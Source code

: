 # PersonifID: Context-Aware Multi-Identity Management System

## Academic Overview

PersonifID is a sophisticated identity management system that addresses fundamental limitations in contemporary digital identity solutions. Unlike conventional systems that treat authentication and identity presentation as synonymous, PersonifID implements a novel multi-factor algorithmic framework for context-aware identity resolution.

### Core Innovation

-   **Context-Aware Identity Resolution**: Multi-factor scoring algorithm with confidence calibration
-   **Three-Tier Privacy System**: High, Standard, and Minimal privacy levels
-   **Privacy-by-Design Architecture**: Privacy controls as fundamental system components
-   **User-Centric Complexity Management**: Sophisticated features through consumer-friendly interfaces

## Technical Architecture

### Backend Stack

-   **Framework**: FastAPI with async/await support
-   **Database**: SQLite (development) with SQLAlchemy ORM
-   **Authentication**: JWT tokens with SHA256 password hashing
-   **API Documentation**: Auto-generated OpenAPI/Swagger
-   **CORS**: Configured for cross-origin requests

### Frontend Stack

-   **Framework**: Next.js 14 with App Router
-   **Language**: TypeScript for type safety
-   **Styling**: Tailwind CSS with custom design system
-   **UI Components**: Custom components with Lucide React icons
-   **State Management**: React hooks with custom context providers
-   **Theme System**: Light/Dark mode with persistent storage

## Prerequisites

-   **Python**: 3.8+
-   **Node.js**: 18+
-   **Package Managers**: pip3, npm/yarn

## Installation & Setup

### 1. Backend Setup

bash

== What to work on ==
Transcribe, word for word, the data above from its first line through the line with "SHA256 password hashing", and include nothing else.

== Result of this task ==
Source code

: # PersonifID: Context-Aware Multi-Identity Management System

## Academic Overview

PersonifID is a sophisticated identity management system that addresses fundamental limitations in contemporary digital identity solutions. Unlike conventional systems that treat authentication and identity presentation as synonymous, PersonifID implements a novel multi-factor algorithmic framework for context-aware identity resolution.

### Core Innovation

-   **Context-Aware Identity Resolution**: Multi-factor scoring algorithm with confidence calibration
-   **Three-Tier Privacy System**: High, Standard, and Minimal privacy levels
-   **Privacy-by-Design Architecture**: Privacy controls as fundamental system components
-   **User-Centric Complexity Management**: Sophisticated features through consumer-friendly interfaces

## Technical Architecture

### Backend Stack

-   **Framework**: FastAPI with async/await support
-   **Database**: SQLite (development) with SQLAlchemy ORM
-   **Authentication**: JWT tokens with SHA256 password hashing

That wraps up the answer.